Especially true when you start considering your options. Here we are discussing what you can do with the data you manage to scrape. There are numerous forums and groups that are buying scraped data. Maybe you want to use it for the cold outreach? There is a possibility you are interested in building up the SaaS solution. Another reason you could scrape data and use it for x or y. Dosen’t matter. What matters is that there is purpose for the specific data you have gathered.
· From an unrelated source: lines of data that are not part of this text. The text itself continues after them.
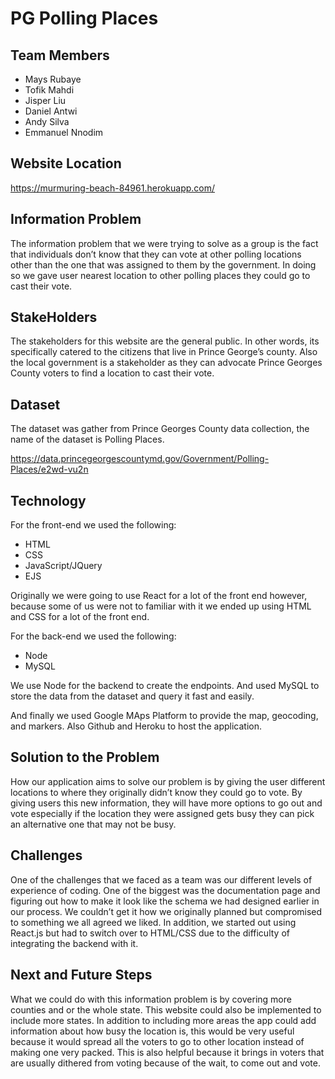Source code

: # PG Polling Places 

## Team Members 

* Mays Rubaye 
* Tofik Mahdi
* Jisper Liu 
* Daniel Antwi
* Andy Silva 
* Emmanuel Nnodim

## Website Location

https://murmuring-beach-84961.herokuapp.com/

## Information Problem 

The information problem that we were trying to solve as a group is the fact that individuals don’t know that they can vote at other polling locations other than the one that was assigned to them by the government. In doing so we gave user nearest location to other polling places they could go to cast their vote. 

## StakeHolders 

The stakeholders for this website are the general public. In other words, its specifically catered to the citizens that live in Prince George’s county. Also the local government is a stakeholder as they can advocate Prince Georges County voters to find a location to cast their vote. 

## Dataset 

The dataset was gather from Prince Georges County data collection, the name of the dataset is Polling Places. 

https://data.princegeorgescountymd.gov/Government/Polling-Places/e2wd-vu2n

## Technology 

For the front-end we used the following:  

* HTML 
* CSS 
* JavaScript/JQuery 
* EJS 

Originally we were going to use React for a lot of the front end however, because some of us were not to familiar with it we ended up using HTML and CSS for a lot of the front end. 

For the back-end we used the following: 

* Node 
* MySQL 

We use Node for the backend to create the endpoints. And used MySQL to store the data from the dataset and query it fast and easily. 

And finally we used Google MAps Platform to provide the map, geocoding, and markers. Also Github and Heroku to host the application. 

## Solution to the Problem

How our application aims to solve our problem is by giving the user different locations to where they originally didn’t know they could go to vote. By giving users this new information, they will have more options to go out and vote especially if the location they were assigned gets busy they can pick an alternative one that may not be busy. 

## Challenges 

One of the challenges that we faced as a team was our different levels of experience of coding. One of the biggest was the documentation page and figuring out how to make it look like the schema we had designed earlier in our process. We couldn’t get it how we originally planned but compromised to something we all agreed we liked. In addition, we started out using React.js but had to switch over to HTML/CSS due to the difficulty of integrating the backend with it.

## Next and Future Steps 

What we could do with this information problem is by covering more counties and or the whole state. This website could also be implemented to include more states. In addition to including more areas the app could add information about how busy the location is, this would be very useful because it would spread all the voters to go to other location instead of making one very packed. This is also helpful because it brings in voters that are usually dithered from voting because of the wait, to come out and vote.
So what is the purpose of this?
If you are new to web scraping with Python. There are quite a few harsh realities that will hit you along the way. We are not going to go fully into details. However, experienced scrapers already know how the web scraping field works. If you think programming is a “fast-paced” environment. One where new technologies, updates, and features are released regularly. Wait until you start uncovering the data scraping. Giving anyone two weeks before they realize that it’s a game of its own.
“Security providers” are taking extensive measures to prevent scraping. Websites using Cloudflare are getting updated each month or two. When we are talking in terms of protection from web scraping. No one is saying it’s impossible to scrape x site because of a particular reason. So far we have managed to scrape quite a few “sources” that were not the easiest targets.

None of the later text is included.